EXERCISE REQUIREMENTS:
Report, as a single number, how many lines of the records contain the word "değerlerini".

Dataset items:
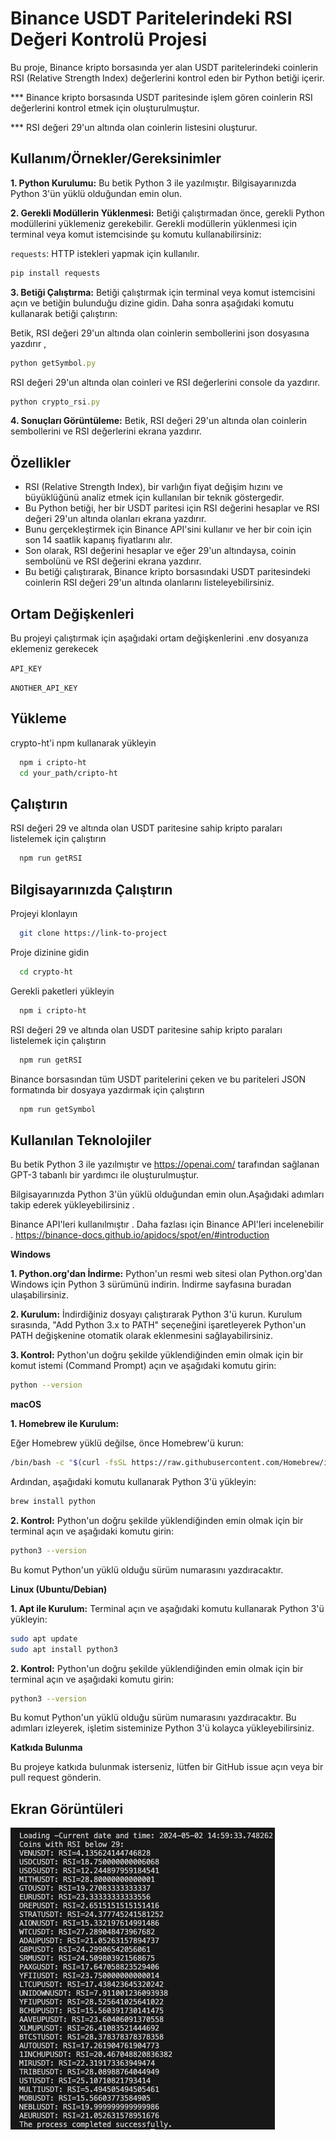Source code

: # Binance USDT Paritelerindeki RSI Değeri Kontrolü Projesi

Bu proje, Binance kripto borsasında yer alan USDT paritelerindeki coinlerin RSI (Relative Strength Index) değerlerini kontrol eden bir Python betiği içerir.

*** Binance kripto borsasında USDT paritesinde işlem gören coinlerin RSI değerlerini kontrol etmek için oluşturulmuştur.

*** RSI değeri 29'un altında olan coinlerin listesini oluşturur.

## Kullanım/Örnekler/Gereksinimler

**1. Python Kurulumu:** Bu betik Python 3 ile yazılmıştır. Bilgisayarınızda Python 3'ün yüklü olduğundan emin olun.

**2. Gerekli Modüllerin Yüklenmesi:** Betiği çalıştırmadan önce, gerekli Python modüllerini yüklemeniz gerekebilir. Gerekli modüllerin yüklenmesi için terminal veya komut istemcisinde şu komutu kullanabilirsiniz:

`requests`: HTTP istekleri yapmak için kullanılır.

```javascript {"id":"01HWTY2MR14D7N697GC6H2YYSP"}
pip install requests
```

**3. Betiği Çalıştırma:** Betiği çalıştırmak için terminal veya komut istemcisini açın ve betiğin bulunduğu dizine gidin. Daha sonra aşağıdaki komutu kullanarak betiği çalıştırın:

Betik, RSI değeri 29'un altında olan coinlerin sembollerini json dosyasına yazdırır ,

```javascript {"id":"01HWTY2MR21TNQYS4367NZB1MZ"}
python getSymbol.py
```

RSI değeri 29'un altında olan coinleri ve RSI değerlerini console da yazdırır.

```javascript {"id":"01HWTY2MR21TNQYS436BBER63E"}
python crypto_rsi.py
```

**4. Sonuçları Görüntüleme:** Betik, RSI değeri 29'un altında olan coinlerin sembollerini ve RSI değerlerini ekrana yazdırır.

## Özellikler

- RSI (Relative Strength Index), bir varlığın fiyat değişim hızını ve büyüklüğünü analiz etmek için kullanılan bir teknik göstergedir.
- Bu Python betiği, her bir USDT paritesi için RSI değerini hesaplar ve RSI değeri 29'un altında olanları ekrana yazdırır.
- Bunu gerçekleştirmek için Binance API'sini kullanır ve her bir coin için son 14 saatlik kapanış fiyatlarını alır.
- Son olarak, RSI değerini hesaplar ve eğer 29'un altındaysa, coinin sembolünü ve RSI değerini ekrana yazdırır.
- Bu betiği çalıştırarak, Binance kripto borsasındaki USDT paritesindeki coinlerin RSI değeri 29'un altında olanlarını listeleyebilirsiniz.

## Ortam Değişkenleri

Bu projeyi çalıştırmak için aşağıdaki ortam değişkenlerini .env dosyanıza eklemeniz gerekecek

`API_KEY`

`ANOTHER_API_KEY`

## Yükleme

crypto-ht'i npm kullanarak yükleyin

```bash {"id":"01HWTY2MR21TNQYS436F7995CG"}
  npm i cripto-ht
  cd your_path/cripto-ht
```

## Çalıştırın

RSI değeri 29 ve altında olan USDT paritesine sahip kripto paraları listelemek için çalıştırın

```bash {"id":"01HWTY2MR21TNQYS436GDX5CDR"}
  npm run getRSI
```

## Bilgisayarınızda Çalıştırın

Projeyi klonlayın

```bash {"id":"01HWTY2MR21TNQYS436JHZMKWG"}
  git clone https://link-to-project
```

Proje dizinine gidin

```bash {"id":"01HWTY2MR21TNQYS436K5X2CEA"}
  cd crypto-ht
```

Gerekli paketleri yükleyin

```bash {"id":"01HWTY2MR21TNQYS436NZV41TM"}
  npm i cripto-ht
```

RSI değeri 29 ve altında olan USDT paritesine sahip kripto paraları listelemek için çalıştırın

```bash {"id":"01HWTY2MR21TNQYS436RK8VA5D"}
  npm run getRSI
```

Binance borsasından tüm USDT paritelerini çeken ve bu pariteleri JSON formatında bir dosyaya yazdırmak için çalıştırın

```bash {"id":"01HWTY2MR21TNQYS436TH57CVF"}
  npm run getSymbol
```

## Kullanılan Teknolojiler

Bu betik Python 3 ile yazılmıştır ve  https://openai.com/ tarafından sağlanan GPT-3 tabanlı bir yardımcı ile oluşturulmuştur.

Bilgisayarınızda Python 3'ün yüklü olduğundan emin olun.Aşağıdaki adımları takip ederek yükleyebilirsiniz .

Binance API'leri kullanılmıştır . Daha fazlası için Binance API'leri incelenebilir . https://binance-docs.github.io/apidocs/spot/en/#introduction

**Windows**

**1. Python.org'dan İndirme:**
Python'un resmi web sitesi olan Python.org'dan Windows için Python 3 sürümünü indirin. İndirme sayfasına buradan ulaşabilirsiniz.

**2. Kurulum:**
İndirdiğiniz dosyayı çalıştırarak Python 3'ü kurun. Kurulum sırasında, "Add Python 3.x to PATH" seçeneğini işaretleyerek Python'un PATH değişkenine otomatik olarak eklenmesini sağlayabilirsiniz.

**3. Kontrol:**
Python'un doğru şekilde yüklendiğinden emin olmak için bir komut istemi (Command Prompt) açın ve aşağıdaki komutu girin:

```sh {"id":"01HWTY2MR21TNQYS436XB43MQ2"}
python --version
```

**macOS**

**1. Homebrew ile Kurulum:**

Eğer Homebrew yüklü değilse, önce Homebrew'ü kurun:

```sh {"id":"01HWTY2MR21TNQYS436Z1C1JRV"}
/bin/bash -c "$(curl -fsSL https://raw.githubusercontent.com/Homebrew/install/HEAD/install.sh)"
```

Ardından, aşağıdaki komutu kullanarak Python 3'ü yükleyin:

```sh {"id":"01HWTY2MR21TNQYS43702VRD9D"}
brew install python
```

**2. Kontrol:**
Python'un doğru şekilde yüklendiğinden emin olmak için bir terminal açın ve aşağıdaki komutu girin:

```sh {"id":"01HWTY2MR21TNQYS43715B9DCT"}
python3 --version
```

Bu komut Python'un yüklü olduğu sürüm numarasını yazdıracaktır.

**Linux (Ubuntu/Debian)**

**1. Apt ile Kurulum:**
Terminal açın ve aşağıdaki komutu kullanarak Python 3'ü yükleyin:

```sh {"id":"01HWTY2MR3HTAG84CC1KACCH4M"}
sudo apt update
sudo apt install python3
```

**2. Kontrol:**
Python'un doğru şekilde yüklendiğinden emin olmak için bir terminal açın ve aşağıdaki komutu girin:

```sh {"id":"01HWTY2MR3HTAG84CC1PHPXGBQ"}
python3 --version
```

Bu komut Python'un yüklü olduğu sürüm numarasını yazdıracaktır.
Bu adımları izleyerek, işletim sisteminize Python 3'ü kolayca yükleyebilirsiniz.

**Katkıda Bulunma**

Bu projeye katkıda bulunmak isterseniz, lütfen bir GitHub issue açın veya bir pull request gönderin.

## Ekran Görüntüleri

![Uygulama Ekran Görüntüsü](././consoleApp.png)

SOLUTION BELOW:
4